Funded childcare for two year olds

Government funded childcare is available for all three and four year olds, and eligible two year olds. All eligible children are entitled to at least 15 hours of childcare for 38 weeks of the year, or fewer hours over more weeks.

Parents who have a two year old child and receive certain benefits may be entitled to 15 hours of childcare a week from the term following their second birthday.

What does two year old funding mean for me?

You may have parents who have a two year old and in receipt of certain benefits that may be entitled to 15 hours' funded childcare a week. If parents meet the criteria, their child can start the term after their second birthday and access up to 15 hours per week over 38 weeks or fewer hours over more weeks. These hours can be flexible, dependent upon your delivery model. The funding will remain in place until their child becomes eligible for the three and four year old funding.

What should your parents know?

Parents can apply by completing an application online on the Derbyshire County Council website, the eligibility result will be emailed to the parents email address provided.

Parents can also apply by:

  • texting Child to 86555 (texts cost 10p).
  • calling the team from 9am to 5pm, Monday to Friday, tel: 01629 539316 or 01629 532835.

Funded childcare for three and four year olds

Every three and four year old child is entitled to 15 hours of universal early year’s entitlement a week from the term following their third birthday.

The introduction of the 30 hours extended entitlement has meant that many working families can claim up to 30 hours extended entitlement per week from the term following their child’s third birthday.

What does 30 hours extended entitlement mean for me?

30 hours extended entitlement childcare is available to eligible working families of three and four year olds.

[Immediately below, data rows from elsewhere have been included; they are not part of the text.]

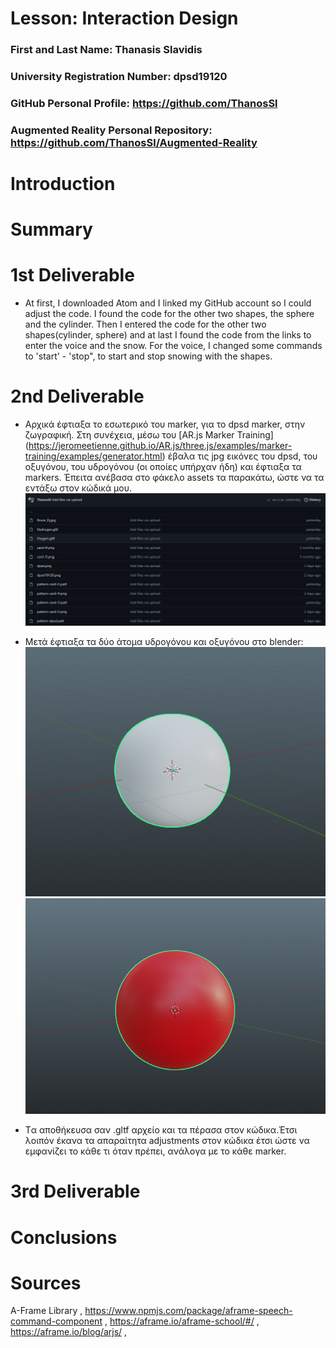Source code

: # Lesson: Interaction Design

### First and Last Name: Thanasis Slavidis
### University Registration Number: dpsd19120
### GitHub Personal Profile: https://github.com/ThanosSl
### Augmented Reality Personal Repository: https://github.com/ThanosSl/Augmented-Reality

# Introduction

# Summary


# 1st Deliverable
* At first, I downloaded Atom and I linked my GitHub account so I could adjust the code. I found the code for the other two shapes, the sphere and the cylinder. Then I entered the code for the other two shapes(cylinder, sphere) and at last I found the code from the links to enter the voice and the snow. For the voice, I changed some commands to 'start' - 'stop", to start and stop snowing with the shapes. 


# 2nd Deliverable
* Αρχικά έφτιαξα το εσωτερικό του marker, για το dpsd marker, στην ζωγραφική. Στη συνέχεια, μέσω του [AR.js Marker Training] (https://jeromeetienne.github.io/AR.js/three.js/examples/marker-training/examples/generator.html) έβαλα τις jpg εικόνες του dpsd, του οξυγόνου, του υδρογόνου (οι οποίες υπήρχαν ήδη) και έφτιαξα τα markers. Έπειτα ανέβασα στο φάκελο assets τα παρακάτω, ώστε να τα εντάξω στον κώδικά μου. ![This is an image](/marker_based/Assets.png) 
* Μετά έφτιαξα τα δύο άτομα υδρογόνου και οξυγόνου στο blender: ![This is an image](https://github.com/ThanosSl/Augmented-Reality/blob/main/marker_based/Hydrogen_Atom_Blender.png) ![This is an image](https://github.com/ThanosSl/Augmented-Reality/blob/main/marker_based/Oxygen_Atom_Blender.png) 

* Tα αποθήκευσα σαν .gltf αρχείο και τα πέρασα στον κώδικα.Έτσι λοιπόν έκανα τα απαραίτητα adjustments στον κώδικα έτσι ώστε να εμφανίζει το κάθε τι όταν πρέπει, ανάλογα με το κάθε marker. 

# 3rd Deliverable 


# Conclusions


# Sources
A-Frame Library , https://www.npmjs.com/package/aframe-speech-command-component , https://aframe.io/aframe-school/#/ , https://aframe.io/blog/arjs/ ,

This is an additional 15 hours on top of the universal 15 hours available to parents of three and four year olds. Just like the universal 15 hours entitlement, you do not have to offer the extended entitlement 30 hours funded childcare.

What do your parents need to know?

Parents can check their eligibility for 30 hours through the GOV.UK childcare calculator and apply for 30 hours.

If eligible, the parent will receive an 11-digit eligibility code. Before a parent can take up a place they must bring their code, national insurance number and child’s date of birth to you, so you can check on the provider portal that their code is valid. You should encourage parents to bring you their code as soon as they receive it.

Approximately every three months parents will need to confirm that the details they entered on their application are up to date. HM Revenues and Customs (HMRC) will email parents reminders to do this, but it is good practice for you to remind parents as well.

30 hours extended entitlement for funded childcare for foster carers

Working foster carers of three and four year olds may also be entitled to up to 30 hours of funded childcare for 38 weeks of the year, or fewer hours over more weeks. This is an additional 15 hours of childcare on top of the 15 hours universal entitlement for all three and four year olds.

Children in foster care will be able to receive 30 hours funded childcare if the foster carer is engaged in paid work outside of their role as a foster carer. There is no minimum earning limit. The foster carer must apply to us.

What do parents need to know?

Foster carer’s need to apply to the local authority that has responsibility for the child in foster care.

The foster carer will need to contact the child’s social worker to discuss whether accessing the 30 hours is consistent with the child’s care plan. The number of hours their child will attend provision will need to be agreed by the child’s social worker. If it’s agreed that the application is appropriate, the foster carer will complete the application form and have it counter-signed by your foster child’s social worker.

Evidence to support foster carer's application to the local authority

Foster carer’s will need to supply evidence to support their application. This may be any of the following documents:

  • payslips for the last three months
  • contract of employment to commence within 31 days
  • offer of employment letter to commence within 31 days
  • for self-employed people, a tax return for the last financial year

If the application is successful a 30 hours code will be issued, the foster carer must take this to their chosen childcare provider.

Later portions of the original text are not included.